Un jour qu’il dînoit chez Milord, échauffé par le vin, on proposa l’après-dîné un trente & quarante. Tout le monde l’accepta. On apporte des cartes : la fortune incertaine partagea long-temps ses faveurs ; à la fin cependant elle se fixa du côté de Milord. Il gagne chaque coup. Les joueurs se désolent, des invocations, des plaintes, des soupirs, des imprécations se succèdent ; on eût dit que tout l’enfer s’étoit donné rendez-vous dans cette assemblée. Le phlegmatique Lord entend tout & ne dit rien ; on change à chaque instant de cartes, le même bonheur lui continu.

Verdillac perdit des sommes considérables, les autres joueurs déjà hors d’état de continuer, avoient quitté la table, le seul Verdillac s’obstinoit à lutter contre le sort en doublant toujours son argent ; l’Anglois consentoit à tout : il propose en fin le quitte ou double d’un million, Milord réfléchit un instant, le regarde, & puis lui demande froidement, à combien estimez-vous votre fortune ? — À peu près à cette somme. — Me l’assurez-vous sur votre honneur ? — Je l’affirme sur ma parole : — Cela suffit, je tiens.

Aussi-tot un cercle se forme en silence autour de la table. La curiosité, & la crainte sont peintes sur tous les visages ; on sembloit y voir la fortune s’y disputer avec l’indigence. Milord amene trente & un ; un murmure s’éleve en faveur de Verdillac : joyeux de voir le bonheur lui sourire, on le félicite déja sur ce retour heureux, mais un nombre égal, le fait passer du plaisir à la crainte.

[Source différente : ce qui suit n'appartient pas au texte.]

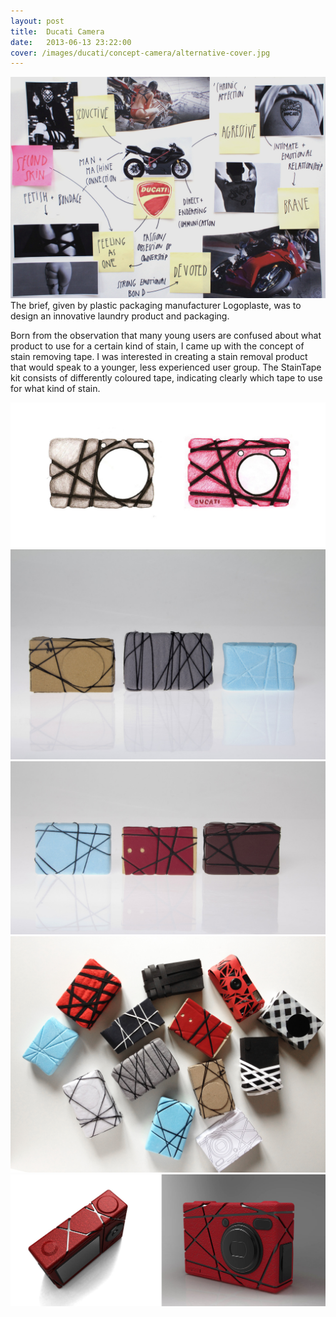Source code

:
 ```yaml
---
layout: post
title:  Ducati Camera
date:   2013-06-13 23:22:00
cover: /images/ducati/concept-camera/alternative-cover.jpg
---
```



![Close-Up One](/images/ducati/concept-camera/ducati-decoding.jpg)
The brief, given by plastic packaging manufacturer Logoplaste, was to design an innovative laundry product and packaging.

Born from the observation that many young users are confused about what product to use for a certain kind of stain, I came up with the concept of stain
removing tape. I was interested in creating a stain removal product that would speak to a younger, less experienced user group. The StainTape kit consists
of differently coloured tape, indicating clearly which tape to use for what kind of stain.

![Close-Up One](/images/ducati/concept-camera/sketches.jpg)
![Close-Up One](/images/ducati/concept-camera/sketchmodel-1.jpg)
![Close-Up One](/images/ducati/concept-camera/sketchmodel-2.jpg)
![Close-Up One](/images/ducati/concept-camera/sketchmodels.jpg)
![Close-Up One](/images/ducati/concept-camera/render.jpg)
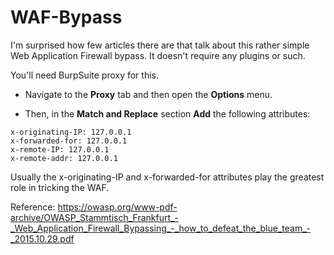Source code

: 
# WAF-Bypass

I'm surprised how few articles there are that talk about this rather simple Web Application Firewall bypass. It doesn't require any plugins or such.

You'll need BurpSuite proxy for this.

* Navigate to the **Proxy** tab and then open the **Options** menu.

* Then, in the **Match and Replace** section **Add** the following attributes:

```
x-originating-IP: 127.0.0.1
x-forwarded-for: 127.0.0.1
x-remote-IP: 127.0.0.1
x-remote-addr: 127.0.0.1
```
Usually the x-originating-IP and x-forwarded-for attributes play the greatest role in tricking the WAF.

Reference: https://owasp.org/www-pdf-archive/OWASP_Stammtisch_Frankfurt_-_Web_Application_Firewall_Bypassing_-_how_to_defeat_the_blue_team_-_2015.10.29.pdf
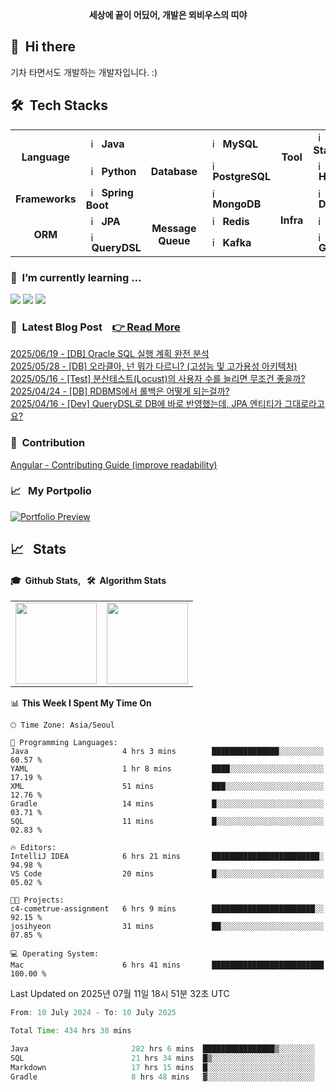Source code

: <div align="center">
	<b>세상에 끝이 어딨어, 개발은 뫼비우스의 띠야</b>
</div>


## 👋 &nbsp;Hi there
기차 타면서도 개발하는 개발자입니다. :)<br/>

## 🛠️&nbsp; Tech Stacks

<table>
  <tr>
    <td rowspan="2" align="center"><b>Language</b></td>
    <td><img src="https://staging.svgrepo.com/show/184143/java.svg" width="16px" alt="_icon" />&nbsp;&nbsp;<b>Java</b></td>
    <td rowspan="3" align="center"><b>Database</b></td>
    <td><img src="https://encrypted-tbn0.gstatic.com/images?q=tbn:ANd9GcRlt-eR5tE_V3E6Idxl8mia5JV9gO1de6f86A&s" width="16px" alt="_icon" />&nbsp;&nbsp;<b>MySQL</b></td>
    <td rowspan="2" align="center"><b>Tool</b></td>
    <td><img src="https://cdn.jsdelivr.net/gh/devicons/devicon/icons/elasticsearch/elasticsearch-original.svg" width="16px" alt="_icon" />&nbsp;&nbsp;<b>ELK Stack</b></td>
  </tr>
  <tr>
    <td><img src="https://img.icons8.com/?size=96&id=13441&format=png" width="16px" alt="_icon" />&nbsp;&nbsp;<b>Python</b></td>
    <td><img src="https://cdn.jsdelivr.net/gh/devicons/devicon/icons/postgresql/postgresql-original.svg" width="16px" alt="_icon" />&nbsp;&nbsp;<b>PostgreSQL</b></td>
    <td><img src="https://cdn.jsdelivr.net/gh/devicons/devicon/icons/hadoop/hadoop-original.svg"
     width="16px" alt="_icon" />&nbsp;&nbsp;<b>Hadoop</b></td>
  </tr>
  <tr>
    <td rowspan="1" align="center"><b>Frameworks</b></td>
    <td><img src="https://user-images.githubusercontent.com/112257466/209075280-78be8487-7d6a-485c-92a8-d6677f0caab9.png" width="16px" alt="_icon" />&nbsp;&nbsp;<b>Spring Boot</b></td>
    <td><img src="https://www.svgrepo.com/show/331488/mongodb.svg" width="16px" alt="_icon" />&nbsp;&nbsp;<b>MongoDB</b></td>
    <td rowspan="3" align="center"><b>Infra</td>
    <td><img src="https://www.svgrepo.com/show/452192/docker.svg" width="16px" alt="_icon" />&nbsp;&nbsp;<b>Docker</b></td>
  </tr>
  <tr>
    <td rowspan="2" align="center"><b>ORM</b></td>
    <td><img src="https://user-images.githubusercontent.com/112257466/209076523-777fe02a-455f-48a0-a4b1-aeb9fff17b10.png" width="16px" alt="_icon" />&nbsp;&nbsp;<b>JPA</b></td>
    <td rowspan="2" align="center"><b>Message Queue</b></td>
    <td><img src="https://www.svgrepo.com/show/439288/redis.svg" width="16px" alt="_icon" />&nbsp;&nbsp;<b>Redis</b>
    <td><img src="https://www.svgrepo.com/show/373924/nginx.svg" width="16px" alt="_icon" />&nbsp;&nbsp;<b>Nginx</b></td>
    
  </tr>
  <tr>
    <td><img src="https://github.com/GDSC-Team-J/ADDI-ML/assets/112257466/dff863c4-fb90-4747-a621-bdbd2c44a0be" width="16px" alt="_icon" />&nbsp;&nbsp;<b>QueryDSL</b></td>
    <td><img src="https://encrypted-tbn0.gstatic.com/images?q=tbn:ANd9GcRWjXADv-XcMBeVYbxROMcVPc0l9SGQr5KSPw&s" width="16px" alt="_icon" />&nbsp;&nbsp;<b>Kafka</b></td>
    <td><img src="https://www.svgrepo.com/show/353829/grafana.svg" width="16px" alt="_icon" />&nbsp;&nbsp;<b>Grafana</b></td>
  </tr>
</table> 


### 🌱 &nbsp;I’m currently learning ...
<p align="left">
  <!-- <img src="https://img.shields.io/badge/Elastic_Stack-005571?style=flat-square&logo=elasticstack&logoColor=white"/></a> -->
  <!-- <img src="https://img.shields.io/badge/Docker-2496ED?style=flat-square&logo=Docker&logoColor=white"/></a>  -->
  <!-- <img src="https://img.shields.io/badge/Kafka-231F20?style=flat-square&logo=apachekafka&logoColor=white"/></a> -->
  <!-- <img src="https://img.shields.io/badge/Grafana-F46800?style=flat-square&logo=Grafana&logoColor=white"/></a> -->
  <img src="https://img.shields.io/badge/Spring-6DB33F?style=flat-square&logo=Spring&logoColor=white"/>
  <img src="https://img.shields.io/badge/MySQL-4479A1?style=flat-square&logo=mysql&logoColor=white"/>
<!--   <img src="https://img.shields.io/badge/Apache_Jmeter-D22128?style=flat-square&logo=apachejmeter&logoColor=white"/> -->
  <img src="https://img.shields.io/badge/Locust-00FF00?style=flat-square&logo=locust&logoColor=white"/>
</p>


<!-- ### 🔭 &nbsp;I’m currently working on ... -->
### 📌 &nbsp;Latest Blog Post &nbsp;&nbsp; [👉 Read More](https://velog.io/@plate0113/posts)
[2025/06/19 - [DB] Oracle SQL 실행 계획 완전 분석](https://velog.io/@plate0113/%EC%98%A4%EB%9D%BC%ED%81%B4-%EC%BF%BC%EB%A6%AC-%EC%8B%A4%ED%96%89-%EA%B3%84%ED%9A%8D-%EB%B6%84%EC%84%9D%ED%95%98%EB%8A%94-%EB%B0%A9%EB%B2%95)</br>
[2025/05/28 - [DB] 오라클아, 넌 뭐가 다르니? (고성능 및 고가용성 아키텍처)](https://velog.io/@plate0113/DB-%EC%98%A4%EB%9D%BC%ED%81%B4%EC%95%84-%EB%84%8C-%EB%AD%90%EA%B0%80-%EB%8B%A4%EB%A5%B4%EB%8B%88-%EA%B3%A0%EC%84%B1%EB%8A%A5-%EB%B0%8F-%EA%B3%A0%EA%B0%80%EC%9A%A9%EC%84%B1-%EC%95%84%ED%82%A4%ED%85%8D%EC%B2%98)</br>
[2025/05/16 - [Test] 분산테스트(Locust)의 사용자 수를 늘리면 무조건 좋을까?](https://velog.io/@plate0113/Test-%EB%B6%84%EC%82%B0%ED%85%8C%EC%8A%A4%ED%8A%B8Locust%EC%9D%98-%EC%82%AC%EC%9A%A9%EC%9E%90-%EC%88%98%EB%A5%BC-%EB%8A%98%EB%A6%AC%EB%A9%B4-%EB%AC%B4%EC%A1%B0%EA%B1%B4-%EC%A2%8B%EC%9D%84%EA%B9%8C)</br>
[2025/04/24 - [DB] RDBMS에서 롤백은 어떻게 되는걸까?](https://velog.io/@plate0113/DB-MySQL-%ED%8A%B8%EB%9E%9C%EC%9E%AD%EC%85%98-%EA%B2%A9%EB%A6%AC-%EC%88%98%EC%A4%80-%EC%B4%9D%EC%A0%95%EB%A6%AC)</br>
[2025/04/16 - [Dev] QueryDSL로 DB에 바로 반영했는데, JPA 엔티티가 그대로라고요?](https://velog.io/@plate0113/JPA-DB-%EC%A7%81%EC%A0%91-%EC%97%85%EB%8D%B0%EC%9D%B4%ED%8A%B8-%EC%9D%B4%ED%9B%84-%EC%98%81%EC%86%8D%EC%84%B1-%EC%BB%A8%ED%85%8D%EC%8A%A4%ED%8A%B8-%EB%8F%99%EA%B8%B0%ED%99%94-%EC%A0%84%EB%9E%B5-%EC%B2%98%EB%A6%AC-%EB%B0%A9%EB%B2%95)</br>

### 🤝 &nbsp;Contribution
[Angular - Contributing Guide (improve readability)](https://github.com/angular/angular/pull/56974)
</br>

### 📈 &nbsp; My Portpolio
[![Portfolio Preview](https://img.shields.io/badge/View_Portfolio-Click_Here-green?style=for-the-badge&logo=google-drive&logoColor=white)](https://drive.google.com/file/d/1h7AVURLXXNbUvPlhQojUhxrpOBdrssrA/view)
</br>

## 📈 &nbsp; Stats
#### 🎓 &nbsp;Github Stats, &nbsp; 🛠️ &nbsp;Algorithm Stats
<!--[![Hits](https://hits.seeyoufarm.com/api/count/incr/badge.svg?url=https%3A%2F%2Fgithub.com%2Fsihyunjojo%2Fhit-counter&count_bg=%2379C83D&title_bg=%23555555&icon=github.svg&icon_color=%23E7E7E7&title=hits&edge_flat=false)](https://hits.seeyoufarm.com)-->
<!--[![wakatime](https://wakatime.com/badge/user/01180168-8b97-40a8-a406-568eefd227b1.svg)](https://wakatime.com/@01180168-8b97-40a8-a406-568eefd227b1)-->
<table>
  <tr>
    <td>
      <img src="https://github-readme-stats.vercel.app/api?username=sihyunjojo&&show_icons=true&theme=tokyonight&rank_icon=percentile&locale=kr" height="130" />
    </td>
<!--     <td>
    	<img src="https://github-readme-stats.vercel.app/api/top-langs/?username=sihyunjojo&layout=compact&theme=tokyonight&hide=Jupyter%20Notebook,CSS,PUG,Batchfile,shell" style="margin-left: 10px; vertical-align:top" height=130 />
    </td> -->
    <td>
      <a href="https://solved.ac/plate0113">
        <img src="http://mazassumnida.wtf/api/v2/generate_badge?boj=plate0113" height="130" />
      </a>
    </td>
  </tr>
</table>

<!--
#### 🎓 Github Stats
<p align="left">
    <a>
        <img src="https://github-readme-stats.vercel.app/api?username=sihyunjojo&&show_icons=true&theme=tokyonight&rank_icon=percentile&\locale=kr" style="margin-left: 10px; vertical-align:top" height=130 />
    </a>
    <a>
    	<img src="https://github-readme-stats.vercel.app/api/top-langs/?username=sihyunjojo&layout=compact&theme=tokyonight&hide=Jupyter%20Notebook,CSS,PUG,Batchfile,shell" style="margin-left: 10px; vertical-align:top" height=130 />
    </a>
</p>

#### 🛠️ Algorithm Stats
<p align="left">
    <a href="https://solved.ac/plate0113">
    	<img src="http://mazassumnida.wtf/api/v2/generate_badge?boj=plate0113" style="margin-left: 1px; vertical-align:top" height=130 />
    </a>
    <a href="https://solved.ac/plate0113">
        <img src="http://mazandi.herokuapp.com/api?handle=plate0113&theme=cold" style="margin-left: 1px; vertical-align:top" height=130 />
    </a> 
    <!-- cold, dark, warm 
</p> 
-->

<!--START_SECTION:waka-->
📊 **This Week I Spent My Time On** 

```text
🕑︎ Time Zone: Asia/Seoul

💬 Programming Languages: 
Java                     4 hrs 3 mins        ███████████████░░░░░░░░░░   60.57 % 
YAML                     1 hr 8 mins         ████░░░░░░░░░░░░░░░░░░░░░   17.19 % 
XML                      51 mins             ███░░░░░░░░░░░░░░░░░░░░░░   12.76 % 
Gradle                   14 mins             █░░░░░░░░░░░░░░░░░░░░░░░░   03.71 % 
SQL                      11 mins             █░░░░░░░░░░░░░░░░░░░░░░░░   02.83 % 

🔥 Editors: 
IntelliJ IDEA            6 hrs 21 mins       ████████████████████████░   94.98 % 
VS Code                  20 mins             █░░░░░░░░░░░░░░░░░░░░░░░░   05.02 % 

🐱‍💻 Projects: 
c4-cometrue-assignment   6 hrs 9 mins        ███████████████████████░░   92.15 % 
josihyeon                31 mins             ██░░░░░░░░░░░░░░░░░░░░░░░   07.85 % 

💻 Operating System: 
Mac                      6 hrs 41 mins       █████████████████████████   100.00 % 
```


 Last Updated on 2025년 07월 11일 18시 51분 32초 UTC
<!--END_SECTION:waka-->

<!--START_SECTION:wakasimple-->

```java
From: 10 July 2024 - To: 10 July 2025

Total Time: 434 hrs 38 mins

Java                       282 hrs 6 mins  ████████████████▒░░░░░░░░   64.86 %
SQL                        21 hrs 34 mins  █▒░░░░░░░░░░░░░░░░░░░░░░░   04.96 %
Markdown                   17 hrs 15 mins  █░░░░░░░░░░░░░░░░░░░░░░░░   03.97 %
Gradle                     8 hrs 48 mins   ▓░░░░░░░░░░░░░░░░░░░░░░░░   02.03 %
```

<!--END_SECTION:wakasimple-->


<!--
Here are some ideas to get you started:
- 👯 I’m looking to collaborate on ...
- 🤔 I’m looking for help with ...
- 💬 Ask me about ...
- 📫 How to reach me: ...
- 😄 Pronouns: ...
- ⚡ Fun fact: ...
-->

<!--
##### 🐧 gitanimals
<a href="https://github.com/devxb/gitanimals">
<img
  src="https://render.gitanimals.org/farms/sihyunjojo"
  width="600"
  height="300"
/>
</a>
-->
<!-- ### 🙂 &nbsp;Portfolio 
[Notion Portfolio(fix...)](https://99sihyun.notion.site/Junior-Backend-Developer-b41971c29c8446eaab5e99c78b3795bc?pvs=4) -->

On remêle les cartes, elles passent de mains en mains, on n’oublie rien pour écarter tout soupçon & en prenant les précautions d’usage, on ne s’apperçoit pas qu’on se fait une insulte réciproque. La confiance étant établie, de nouveau l’Anglois gagne le coup d’un point. Le cercle est consterné, Verdillac est pétrifié, ses regards annoncent la rage & le désespoir. En vain on lui parle, il n’écoute personne ; à la fin il s’écrie : malheureux ! & prenant avec fureur sa montre, sur laquelle étoit le portrait de sa femme, il la jette sur la table ; quel argent me tiendrez-vous contre cette montre ? Milord regarde, reconnoit le portrait ; celui que je viens de vous gagner, lui dit-il : — Quoi deux millions ? — Deux millions & plus, pour empêcher la ruine de la femme la plus vertueuse. Verdillac étonné croit à peine ce qu’il entend : voyons, continua Milord, à qui de nous la fortune accorde le portrait de cette femme respectable ; essayez votre bonheur, je vous accorde le coup en trois reprises. — C’est à vous Milord ; il n’est pas juste qu’après une telle générosité… — Commencez, Monsieur, je brûle de voir à qui le sort l’accordera. Verdillac manque la premiere fois, mais il est plus heureux au second coup : Milord se leve ; — Cette montre est à vous, lui dit Verdillac, non lui dit Milord, je ne veux la recevoir que de l’aveu de votre femme. Allons chez vous ; il donna quelques ordres, & sortirent ensemble. L’infortunée Madame de Verdillac attendoit son mari en tremblant ; voici, lui dit-il, en se jettant à ses pieds, notre bienfaiteur, sans son généreux désintéressement, nous serions dans l’indigence : il lui raconte son imprudence & la conduite de Milord. Madame de Verdillac remercia l’Anglois, en répendant un torrent de larmes. « Si ma conduite vous paroît digne d’éloges, lui dit-il, n’en attribuez le mérite qu’à vous, Madame. Pouvois-je voir votre portrait, sans m’intéresser à l’original. Vous n’ignorez pas que je vous aime ; puis-je être heureux aux dépends de votre repos ? Aussi long-temps que je respirerai, vous n’aurez rien à redouter de l’inconstance de la fortune ; & même après ma mort, vous vous ressentirez encore de mon amitié : vos qualités aimables m’ont plus subjugué que votre beauté, elles vous donnent les plus grands titres à mon estime. Reclamez-en les droits en toutes occasions ; & vous verrez, Madame, que Lord Freeman n’est point ami en vain. »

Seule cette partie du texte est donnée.